Clarivate was originally written up by Jumbos02 in 2021. I encourage readers to first read that idea and the messages as they include important discussion of the business and the key debates/concerns since then.

Introduction

Investors love the playbook of information services companies: mission-critical products with limited competition, pricing power and high single-digit organic growth, high and improving margins, healthy leverage, and capital return. To these investors, Clarivate is the runt of the litter. The company has low single-digit organic growth, faces concerns around its capital structure, and pays no common dividend. As a result, the stock has been sold off, the valuation has plummeted, and the price is not right.

Business Overview

Clarivate is a global information services company that curates and provides mission-critical enriched data, analytics/insights, workflow software, and expert services to organizations. The company serves the Academia & Government (“A&G”), Intellectual Property (“IP”), and Life Sciences and Healthcare (“LS&H”) markets, Clarivate’s three revenue segments. The company makes subscription revenues from annual contracts. They also make re-occurring revenues from the IP maintenance subsegment (patent and trademark renewals). Transactional revenues are derived from content sales, consulting engagements, and other services. In 2023, subscription, re-occurring, and transactional revenues made up 61.6%, 16.9%, and 21.5% of revenue. 53% of revenue came from the Americas, 27% from EMEA, and 20% from APAC. As of 1Q24, annual renewal rates were 93%, up from 91% in 2022 and 2021.

Clarivate was originally the Intellectual Property & Science business of Thomson Reuters, an information services company. In 2016, Thomson Reuters sold this business to the Onex Corporation and Baring Private Equity Asia for $3.55B in cash. In 2019, Clarivate went public by merging with Churchill Capital, a special purpose acquisition company. The merger implied an enterprise value of $4.2B, 14.3x 2019 adjusted EBITDA. Currently, Clarivate has a market cap of $3.79B and net debt of $4.26B for enterprise value of $8.05B, 7.4x 2025 EBITDA.

Academia & Government (50.3% of 2023 Revenue)

The company offers research and analytics, content aggregation, and workflow software to academic and governmental institutions. Clarivate’s curated information set has 7B+ digital pages, 2.4B+ bibliographic records, 2B+ citations, 245M+ journal articles, 5M+ dissertations, and 1.8M+ E-books. The company has also been integrating AI and large language models to streamline customer research and ensure standards in their products. The collection and curation of essential data and research is a time-intensive and costly process for any single institution to do. Clarivate solves this problem through the following products.

Research and Analytics: Web of Science

Eugene Garfield, known as one of the founders of bibliometrics and scientometrics, advanced the indexing and distribution of scientific and scholarly research with his Institute of Scientific Information (“ISI”). The Thomson Corporation acquired ISI in 1992 and launched the Web of Science, incorporating ISI’s solutions, in 1997. Customers can analyze and manage research through Web of Science. The product allows users to locate the most important research on given subjects. The Web of Science faces some competition from Scopus; however, the Web of Science is superior in the amount of information as well as its date range.

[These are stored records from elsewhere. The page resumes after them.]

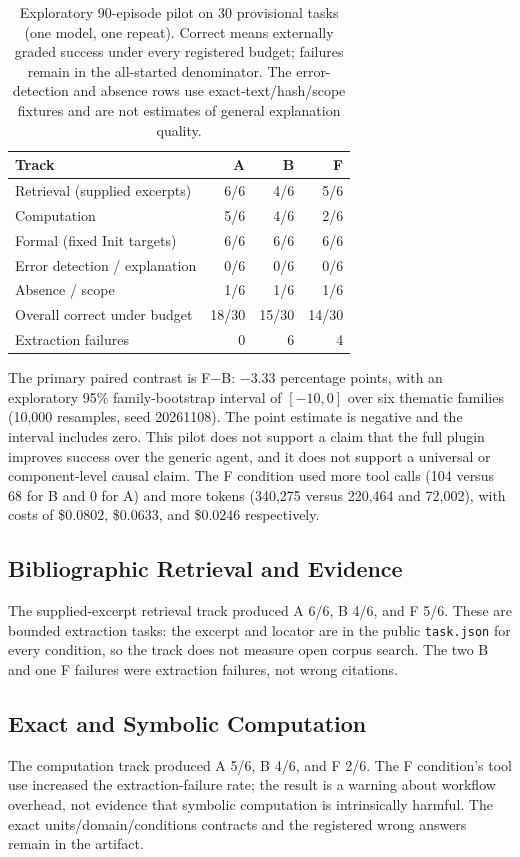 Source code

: \documentclass{article}
\begin{document}
\begin{table}[t]
\centering
\small
\begin{tabular}{lrrr}
\toprule
Track & A & B & F \\
\midrule
Retrieval (supplied excerpts) & 6/6 & 4/6 & 5/6 \\
Computation & 5/6 & 4/6 & 2/6 \\
Formal (fixed Init targets) & 6/6 & 6/6 & 6/6 \\
Error detection / explanation & 0/6 & 0/6 & 0/6 \\
Absence / scope & 1/6 & 1/6 & 1/6 \\
\midrule
Overall correct under budget & 18/30 & 15/30 & 14/30 \\
Extraction failures & 0 & 6 & 4 \\
\bottomrule
\end{tabular}
\caption{Exploratory 90-episode pilot on 30 provisional tasks (one model,
one repeat). Correct means externally graded success under every registered
budget; failures remain in the all-started denominator. The error-detection
and absence rows use exact-text/hash/scope fixtures and are not estimates of
general explanation quality.}
\label{tab:pilot}
\end{table}

The primary paired contrast is F$-$B: $-3.33$ percentage points, with an
exploratory 95\% family-bootstrap interval of $[-10,0]$ over six thematic
families (10{,}000 resamples, seed 20261108). The point estimate is negative
and the interval includes zero. This pilot does not support a claim that the
full plugin improves success over the generic agent, and it does not support a
universal or component-level causal claim. The F condition used more tool calls
(104 versus 68 for B and 0 for A) and more tokens (340{,}275 versus 220{,}464
and 72{,}002), with costs of \$0.0802, \$0.0633, and \$0.0246 respectively.

\subsection{Bibliographic Retrieval and Evidence}
The supplied-excerpt retrieval track produced A 6/6, B 4/6, and F 5/6. These
are bounded extraction tasks: the excerpt and locator are in the public
\texttt{task.json} for every condition, so the track does not measure open
corpus search. The two B and one F failures were extraction failures, not
wrong citations.

\subsection{Exact and Symbolic Computation}
The computation track produced A 5/6, B 4/6, and F 2/6. The F condition's tool
use increased the extraction-failure rate; the result is a warning about
workflow overhead, not evidence that symbolic computation is intrinsically
harmful. The exact units/domain/conditions contracts and the registered wrong
answers remain in the artifact.
\end{document}
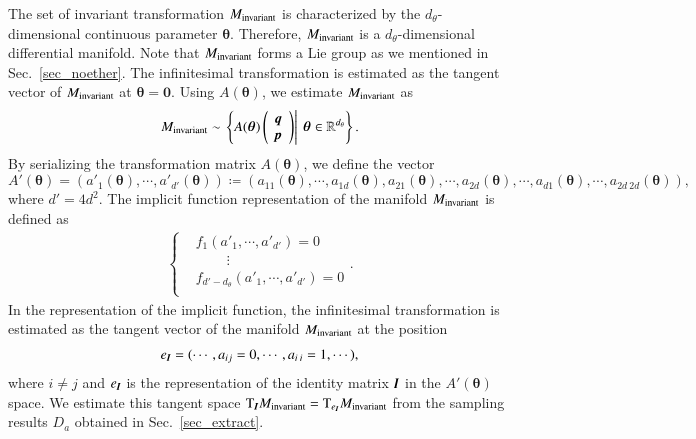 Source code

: \documentclass[preprint,
bibnotes,
 amsmath,amssymb,
 aps,
]{revtex4-1}
\begin{document}
The set of invariant transformation $M_{\rm invariant}$ is characterized by the $d_{\theta}$-dimensional continuous parameter $\boldsymbol{\theta}$. 
Therefore, $M_{\rm invariant}$ is a $d_{\theta}$-dimensional differential manifold. 
Note that $M_{\rm invariant}$ forms a Lie group as we mentioned in Sec.~\ref{sec_noether}. 
The infinitesimal transformation is estimated as the tangent vector of $M_{\rm invariant}$ at $\boldsymbol{\theta} = \boldsymbol{0}$. 
Using $A(\boldsymbol{\theta})$, we estimate $M_{\rm invariant}$ as
\begin{equation}
    M_{{\rm invariant}} \sim \left. \left\{A(\boldsymbol{\theta}) \left(
\begin{array}{c}
  {\textit{\textbf{q}}}\\  {\textit{\textbf{p}}}
\end{array}
\right)
\right|\:\boldsymbol{\theta} \in \mathbb{R}^{d_{\theta}}\right\}.
\end{equation}
By serializing the transformation matrix $A(\boldsymbol{\theta})$, we define the vector 
\begin{equation}
A'(\boldsymbol{\theta}) = (a'_1(\boldsymbol{\theta}),\cdots,a'_{d'}(\boldsymbol{\theta})) \coloneqq (a_{11}(\boldsymbol{\theta}),\cdots,a_{1d}(\boldsymbol{\theta}),a_{21}(\boldsymbol{\theta}),\cdots,a_{2d}(\boldsymbol{\theta}),\cdots,a_{d1}(\boldsymbol{\theta}),\cdots,a_{2d\:2d}(\boldsymbol{\theta})),
\end{equation}
where $d' = 4d^2$. 
The implicit function representation of the manifold $M_{\rm invariant}$ is defined as 
\begin{eqnarray}
\label{impeqs}
  \begin{cases}
&f_1(a'_1,\cdots,a'_{d'}) = 0\\
&\:\:\:\:\:\:\:\:\:\: \vdots\\
&f_{d'-d_{\theta}}(a'_1,\cdots,a'_{d'}) = 0\\
  \end{cases}.
\end{eqnarray}
In the representation of the implicit function, the infinitesimal transformation is estimated as the tangent vector of the manifold $M_{{\rm invariant}}$ at the position 
\begin{eqnarray}
e_{\textit{\textbf{I}}} = (\cdots,a_{ij}=0,\cdots,a_{i\:i}=1,\cdots),
\end{eqnarray}
where $i\neq j$ and $e_{\textit{\textbf{I}}}$ is the representation of the identity matrix $\textit{\textbf{I}}$ in the $A'(\boldsymbol{\theta})$ space. 
We estimate this tangent space ${\rm T}_{\textit{\textbf{I}}} M_{{\rm invariant}} = {\rm T}_{e_{\textit{\textbf{I}}}} M_{{\rm invariant}}$ from the sampling results $D_a$ obtained in Sec.~\ref{sec_extract}.\par
\end{document}
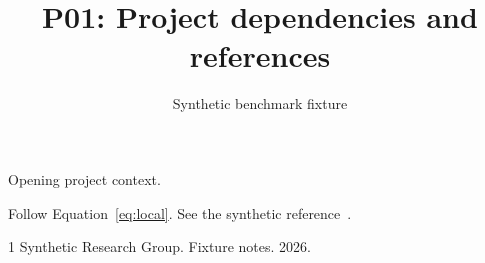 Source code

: \documentclass{article}
\title{P01: Project dependencies and references}
\author{Synthetic benchmark fixture}
\date{}
\begin{document}
\maketitle
Opening project context.

Follow Equation~\eqref{eq:local}. See the synthetic reference~\cite{fixture}.
\begin{thebibliography}{1}
 Synthetic Research Group. Fixture notes. 2026.
\end{thebibliography}
\end{document}
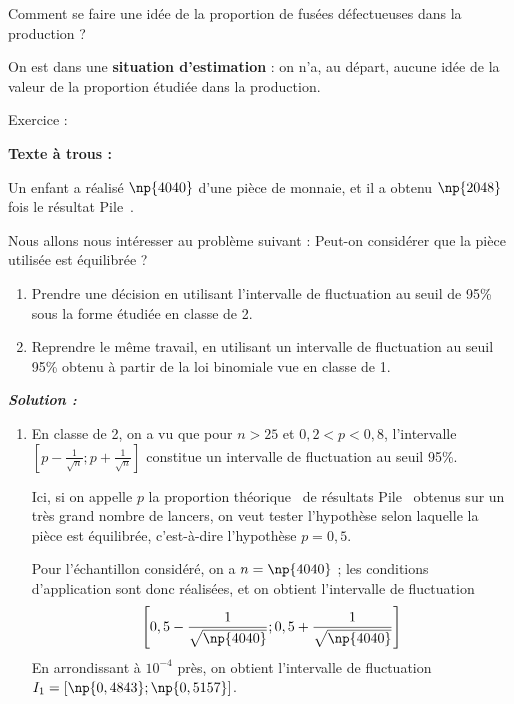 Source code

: \begin{spacing}{1.2}
\begin{enumerate}
Comment se faire une idée de la proportion de fusées défectueuses dans la production ?

On est dans une \textbf{situation d'estimation} : on n'a, au départ, aucune idée de la valeur de la proportion étudiée dans la production.
\end{enumerate}

\medskip

\begin{center}
\PapierMill{10cm}{10cm}
\end{center}

\begin{bclogo}[couleur = blue!30 , arrondi = 0.1 ,logo = \bclampe , barre = snake , tailleOndu = 1.5]{Exercice :}


\textbf{Texte à trous :}

Un enfant a réalisé $\np{4040}$  d'une pièce de monnaie, et il a obtenu $\np{2048}$ fois le résultat \og Pile\fg~.

Nous allons nous intéresser au problème suivant : \og Peut-on considérer que la pièce utilisée est équilibrée ?\fg~

\begin{enumerate}
\item Prendre une décision en utilisant l'intervalle de fluctuation au seuil de 95\% sous la forme étudiée en classe de 2.
\item Reprendre le même travail, en utilisant un intervalle de fluctuation au seuil 95\% obtenu à partir de la loi binomiale vue en classe de 1.
\end{enumerate}
\end{bclogo}


\newpage

\textbf{\textit{Solution :}}

\begin{enumerate}
\item En classe de 2, on a vu que pour $n>25$ et $0,2<p<0,8$, l'intervalle $\left[p-\frac{1}{\sqrt{n}};p+\frac{1}{\sqrt{n}}\right]$ constitue un intervalle de fluctuation au seuil 95\%.

Ici, si on appelle $p$ la \og proportion théorique\fg~ de résultats \og Pile\fg~ obtenus sur un très grand nombre de lancers, on veut tester l'hypothèse selon laquelle la pièce est équilibrée, c'est-à-dire l'hypothèse $p=0,5$.

Pour l'échantillon considéré, on a $n=\np{4040}$ ; les conditions d'application sont donc réalisées, et on obtient l'intervalle de fluctuation 
\[\left[0,5-\frac{1}{\sqrt{\np{4040}}};0,5+\frac{1}{\sqrt{\np{4040}}}\right]\]
En arrondissant à $10^{-4}$ près, on obtient l'intervalle de fluctuation $I_1=[\np{0,4843};\np{0,5157}]$.


\end{enumerate}
\end{spacing}
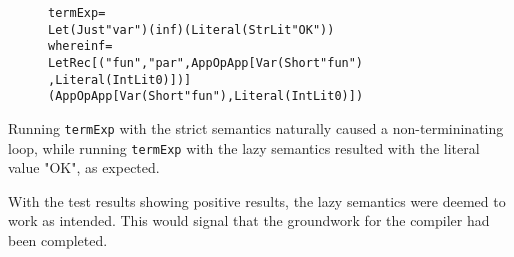 \begin{figure}[H]
\begin{alltt}
  termExp =
    Let (Just "var") (inf) (Literal (StrLit "OK"))
    where inf =
      LetRec [("fun", "par", App OpApp [Var (Short "fun")
                                       ,Literal (IntLit 0)])]
      (App OpApp [Var (Short "fun"), Literal (IntLit 0)])
\end{alltt}
\end{figure}

\noindent Running \texttt{termExp} with the strict semantics naturally caused a
non-termininating loop, while running \texttt{termExp} with the lazy semantics
resulted with the literal value "OK", as expected.

With the test results showing positive results, the lazy semantics were deemed
to work as intended. This would signal that the groundwork for the compiler
had been completed.
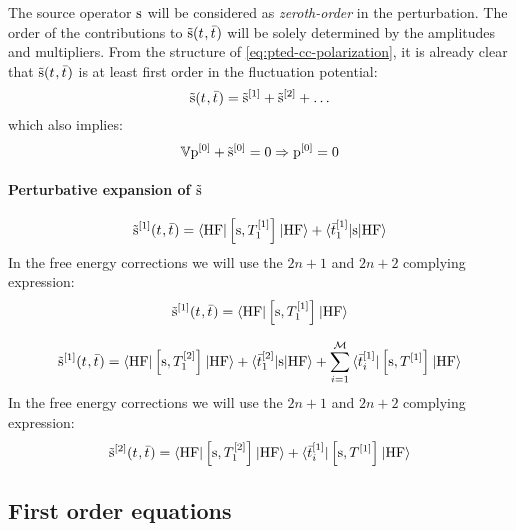 The source operator $\mathrm{s}$ will be considered as \emph{zeroth-order} in
the perturbation.
The order of the contributions to $\tilde{\mathrm{s}}(t_{},\bar{t}_{})$ will be
solely determined by the amplitudes and multipliers.
From the structure of \eqref{eq:pted-cc-polarization}, it is already
clear that $\tilde{\mathrm{s}}(t_{},\bar{t}_{})$ is at least first order in the
fluctuation potential:
\begin{equation}
  \tilde{\mathrm{s}}(t_{},\bar{t}_{}) =
  \tilde{\mathrm{s}}^{[1]}
  + \tilde{\mathrm{s}}^{[2]}
  + \ldots
\end{equation}
which also implies:
\begin{equation}
  \mathbb{V}\mathrm{p}^{[0]} + \tilde{\mathrm{s}}^{[0]} = 0 \Rightarrow  \mathrm{p}^{[0]} = 0
\end{equation}

\paragraph*{Perturbative expansion of $\tilde{\mathrm{s}}$}

\begin{equation}\label{eq:source-1st-order}
  \tilde{\mathrm{s}}^{[1]}(t_{}, \bar{t}_{}) =
  \braket{\mathrm{HF} | \left[ \mathrm{s}, T^{[1]}_1 \right]^{} | \mathrm{HF}}
  + \braket{\bar{t}_{1}^{[1]} | \mathrm{s} | \mathrm{HF}}
\end{equation}
In the free energy corrections we will use the $2n+1$ and $2n+2$ complying
expression:
\begin{equation}\label{eq:source-1st-order-rules}
  \tilde{\mathrm{s}}^{[1]}(t_{}, \bar{t}_{}) =
  \braket{\mathrm{HF} | \left[ \mathrm{s}, T^{[1]}_1 \right]^{} | \mathrm{HF}}
\end{equation}

\begin{equation}\label{eq:source-2nd-order}
  \tilde{\mathrm{s}}^{[1]}(t_{}, \bar{t}_{}) =
  \braket{\mathrm{HF} | \left[ \mathrm{s}, T^{[2]}_1 \right]^{} | \mathrm{HF}}
  + \braket{\bar{t}_{1}^{[2]} | \mathrm{s} | \mathrm{HF}}
  + \sum_{i=1}^{\mathcal{M}}\braket{\bar{t}_{i}^{[1]} | \left[ \mathrm{s}, T^{[1]} \right]^{} | \mathrm{HF}}
\end{equation}
In the free energy corrections we will use the $2n+1$ and $2n+2$ complying
expression:
\begin{equation}\label{eq:source-2nd-order-rules}
  \tilde{\mathrm{s}}^{[2]}(t_{}, \bar{t}_{}) =
  \braket{\mathrm{HF} | \left[ \mathrm{s}, T^{[2]}_1 \right]^{} | \mathrm{HF}}
  + \braket{\bar{t}_{i}^{[1]} | \left[ \mathrm{s}, T^{[1]} \right]^{} | \mathrm{HF}}
\end{equation}



\subsection{First order equations}\label{sec:first-order-pt}

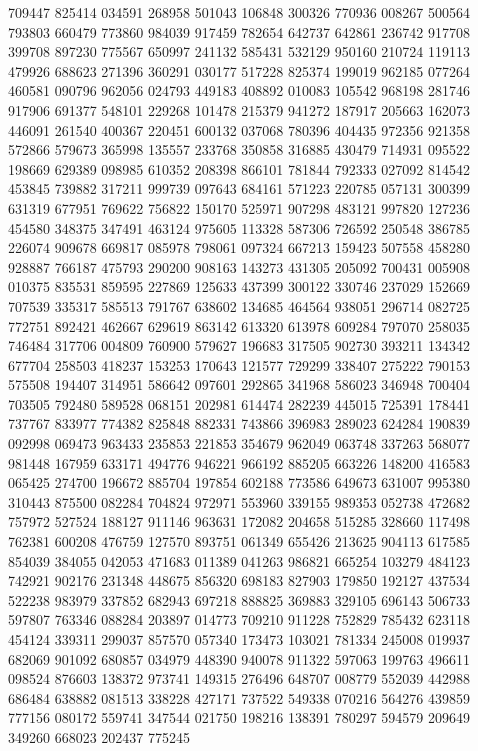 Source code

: {709447 825414 034591 268958 501043 106848 300326 770936 008267 500564 793803%
660479 773860 984039 917459 782654 642737 642861 236742 917708 399708 897230%
775567 650997 241132 585431 532129 950160 210724 119113 479926 688623 271396%
360291 030177 517228 825374 199019 962185 077264 460581 090796 962056 024793%
449183 408892 010083 105542 968198 281746 917906 691377 548101 229268 101478%
215379 941272 187917 205663 162073 446091 261540 400367 220451 600132 037068%
780396 404435 972356 921358 572866 579673 365998 135557 233768 350858 316885%
430479 714931 095522 198669 629389 098985 610352 208398 866101 781844 792333%
027092 814542 453845 739882 317211 999739 097643 684161 571223 220785 057131%
300399 631319 677951 769622 756822 150170 525971 907298 483121 997820 127236%
454580 348375 347491 463124 975605 113328 587306 726592 250548 386785 226074%
909678 669817 085978 798061 097324 667213 159423 507558 458280 928887 766187%
475793 290200 908163 143273 431305 205092 700431 005908 010375 835531 859595%
227869 125633 437399 300122 330746 237029 152669 707539 335317 585513 791767%
638602 134685 464564 938051 296714 082725 772751 892421 462667 629619 863142%
613320 613978 609284 797070 258035 746484 317706 004809 760900 579627 196683%
317505 902730 393211 134342 677704 258503 418237 153253 170643 121577 729299%
338407 275222 790153 575508 194407 314951 586642 097601 292865 341968 586023%
346948 700404 703505 792480 589528 068151 202981 614474 282239 445015 725391%
178441 737767 833977 774382 825848 882331 743866 396983 289023 624284 190839%
092998 069473 963433 235853 221853 354679 962049 063748 337263 568077 981448%
167959 633171 494776 946221 966192 885205 663226 148200 416583 065425 274700%
196672 885704 197854 602188 773586 649673 631007 995380 310443 875500 082284%
704824 972971 553960 339155 989353 052738 472682 757972 527524 188127 911146%
963631 172082 204658 515285 328660 117498 762381 600208 476759 127570 893751%
061349 655426 213625 904113 617585 854039 384055 042053 471683 011389 041263%
986821 665254 103279 484123 742921 902176 231348 448675 856320 698183 827903%
179850 192127 437534 522238 983979 337852 682943 697218 888825 369883 329105%
696143 506733 597807 763346 088284 203897 014773 709210 911228 752829 785432%
623118 454124 339311 299037 857570 057340 173473 103021 781334 245008 019937%
682069 901092 680857 034979 448390 940078 911322 597063 199763 496611 098524%
876603 138372 973741 149315 276496 648707 008779 552039 442988 686484 638882%
081513 338228 427171 737522 549338 070216 564276 439859 777156 080172 559741%
347544 021750 198216 138391 780297 594579 209649 349260 668023 202437 775245%
}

Thomson and Reuters merged to form Thomson Reuters in 2008. In 2009, Thomson Reuters launched InCites, an analytical tool to evaluate the performance and impact of research, within the Web of Science. In 2016, Thomson Reuters sold the former ISI within the sale of their Intellectual Property & Science business to Onex and Baring Private Equity Asia. Clarivate has 930+ curation and editorial staff who review research for quality and standardize research for ease of searchability. Universities, libraries, research institutions, governments, etc, recurringly subscribe to the Web of Science to explore, analyze, and evaluate curated research. According to the National Center for Science and Engineering Statistics, global R&D expenditures grew from $726B in 2000 to $2.4T in 2019, a 6.5% CAGR, with the majority of growth coming the US and China.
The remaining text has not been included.